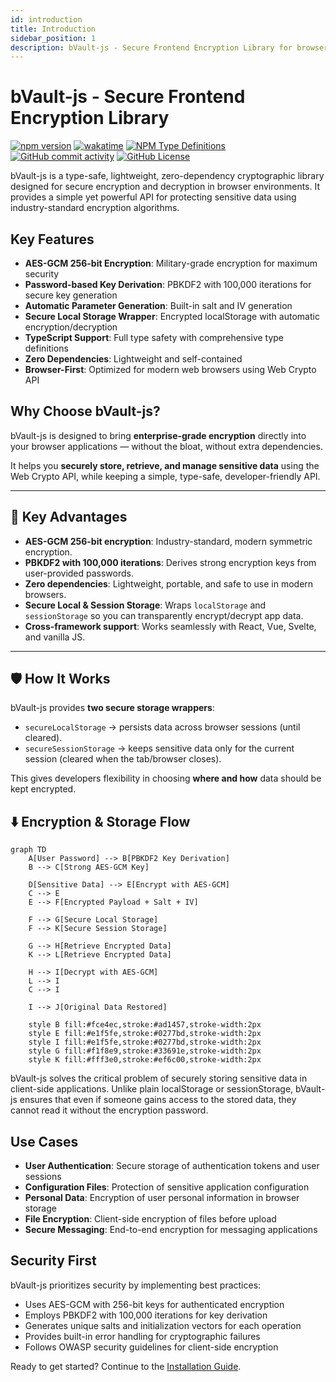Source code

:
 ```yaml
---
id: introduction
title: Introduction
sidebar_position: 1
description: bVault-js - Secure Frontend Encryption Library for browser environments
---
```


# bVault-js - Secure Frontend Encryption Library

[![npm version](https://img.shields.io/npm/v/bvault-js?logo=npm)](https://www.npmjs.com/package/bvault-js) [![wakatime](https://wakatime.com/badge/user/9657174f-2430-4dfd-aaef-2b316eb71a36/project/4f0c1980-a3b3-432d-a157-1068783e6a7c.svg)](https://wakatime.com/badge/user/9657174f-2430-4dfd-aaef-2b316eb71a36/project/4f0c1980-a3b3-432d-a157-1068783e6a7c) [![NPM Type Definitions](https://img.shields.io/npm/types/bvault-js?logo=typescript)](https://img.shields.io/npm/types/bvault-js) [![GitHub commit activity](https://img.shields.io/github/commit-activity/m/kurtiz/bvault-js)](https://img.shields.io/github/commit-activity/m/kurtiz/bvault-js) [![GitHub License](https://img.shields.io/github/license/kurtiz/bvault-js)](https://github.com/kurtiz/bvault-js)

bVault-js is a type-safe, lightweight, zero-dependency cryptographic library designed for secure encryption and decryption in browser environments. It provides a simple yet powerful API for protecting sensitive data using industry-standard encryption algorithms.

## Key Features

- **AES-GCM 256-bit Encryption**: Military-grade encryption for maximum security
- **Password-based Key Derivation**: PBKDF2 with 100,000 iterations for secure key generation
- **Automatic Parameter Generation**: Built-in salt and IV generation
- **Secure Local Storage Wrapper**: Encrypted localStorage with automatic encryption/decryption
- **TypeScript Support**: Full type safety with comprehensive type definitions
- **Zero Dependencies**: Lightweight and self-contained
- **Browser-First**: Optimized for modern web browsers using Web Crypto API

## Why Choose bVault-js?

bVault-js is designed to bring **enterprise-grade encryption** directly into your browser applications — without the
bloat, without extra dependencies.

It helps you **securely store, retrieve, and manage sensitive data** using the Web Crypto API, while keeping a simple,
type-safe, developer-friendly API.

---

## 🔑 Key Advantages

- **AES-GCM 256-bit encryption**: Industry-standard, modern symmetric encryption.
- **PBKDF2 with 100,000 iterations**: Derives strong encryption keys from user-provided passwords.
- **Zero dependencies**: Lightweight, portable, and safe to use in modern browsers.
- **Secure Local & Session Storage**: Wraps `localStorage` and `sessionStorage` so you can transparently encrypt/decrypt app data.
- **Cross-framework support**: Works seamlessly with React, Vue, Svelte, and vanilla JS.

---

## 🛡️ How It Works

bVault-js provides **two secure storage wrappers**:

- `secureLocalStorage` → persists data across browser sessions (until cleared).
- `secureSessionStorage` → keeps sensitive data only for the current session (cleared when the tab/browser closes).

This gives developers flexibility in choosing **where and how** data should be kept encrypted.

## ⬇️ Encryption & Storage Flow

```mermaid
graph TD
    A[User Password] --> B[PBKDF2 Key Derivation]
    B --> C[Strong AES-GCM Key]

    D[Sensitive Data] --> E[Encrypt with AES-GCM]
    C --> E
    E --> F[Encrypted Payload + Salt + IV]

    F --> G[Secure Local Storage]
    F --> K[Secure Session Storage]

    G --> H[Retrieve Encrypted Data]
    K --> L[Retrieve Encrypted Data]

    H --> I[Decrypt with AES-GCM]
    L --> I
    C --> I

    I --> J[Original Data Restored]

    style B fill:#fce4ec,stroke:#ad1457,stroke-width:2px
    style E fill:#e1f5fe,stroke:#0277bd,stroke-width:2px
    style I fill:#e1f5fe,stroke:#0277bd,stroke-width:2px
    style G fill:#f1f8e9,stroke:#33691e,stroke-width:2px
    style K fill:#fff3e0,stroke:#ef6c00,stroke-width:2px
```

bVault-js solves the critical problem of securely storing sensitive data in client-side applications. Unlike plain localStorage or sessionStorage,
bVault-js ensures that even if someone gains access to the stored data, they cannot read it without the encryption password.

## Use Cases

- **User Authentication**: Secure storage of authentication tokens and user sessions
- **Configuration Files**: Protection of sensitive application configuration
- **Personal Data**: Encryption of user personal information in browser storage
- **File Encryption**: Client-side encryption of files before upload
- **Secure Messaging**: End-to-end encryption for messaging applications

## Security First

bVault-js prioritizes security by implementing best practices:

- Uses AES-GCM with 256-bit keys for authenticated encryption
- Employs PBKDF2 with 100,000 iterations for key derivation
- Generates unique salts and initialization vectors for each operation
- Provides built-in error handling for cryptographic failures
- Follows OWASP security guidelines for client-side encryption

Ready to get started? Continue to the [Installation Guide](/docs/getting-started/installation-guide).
+===+
Your task => Starting with the first line of the data above and ending with the line containing "# bVault-js - Secure", please restate every line exactly, leaving images out.

Answer section =>
Source code

:
 ```yaml
---
id: introduction
title: Introduction
sidebar_position: 1
description: bVault-js - Secure Frontend Encryption Library for browser environments
---
```


# bVault-js - Secure Frontend Encryption Library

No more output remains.